**PROVIDED INFORMATION**
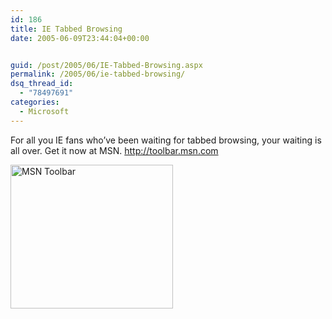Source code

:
 ```yaml
---
id: 186
title: IE Tabbed Browsing
date: 2005-06-09T23:44:04+00:00


guid: /post/2005/06/IE-Tabbed-Browsing.aspx
permalink: /2005/06/ie-tabbed-browsing/
dsq_thread_id:
  - "78497691"
categories:
  - Microsoft
---
```

<p>For all you IE fans who&rsquo;ve been waiting for tabbed browsing, your waiting is all over. Get it now at MSN. <a href="http://toolbar.msn.com/">http://toolbar.msn.com</a> </p>
<p><img height="230" alt="MSN Toolbar" src="https://merill.net/wp-content/uploads/contentbinary/tb_art.gif" width="260" border="0" /></p>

**INSTRUCTIONS TO FOLLOW**
Restate the records word for word and drop the images.

**EXERCISE RESULT**
Source code

:
 ```yaml
---
id: 186
title: IE Tabbed Browsing
date: 2005-06-09T23:44:04+00:00


guid: /post/2005/06/IE-Tabbed-Browsing.aspx
permalink: /2005/06/ie-tabbed-browsing/
dsq_thread_id:
  - "78497691"
categories:
  - Microsoft
---
```

<p>For all you IE fans who&rsquo;ve been waiting for tabbed browsing, your waiting is all over. Get it now at MSN. <a href="http://toolbar.msn.com/">http://toolbar.msn.com</a> </p>
<p><img height="230" alt="MSN Toolbar" src="https://merill.net/wp-content/uploads/contentbinary/tb_art.gif" width="260" border="0" /></p>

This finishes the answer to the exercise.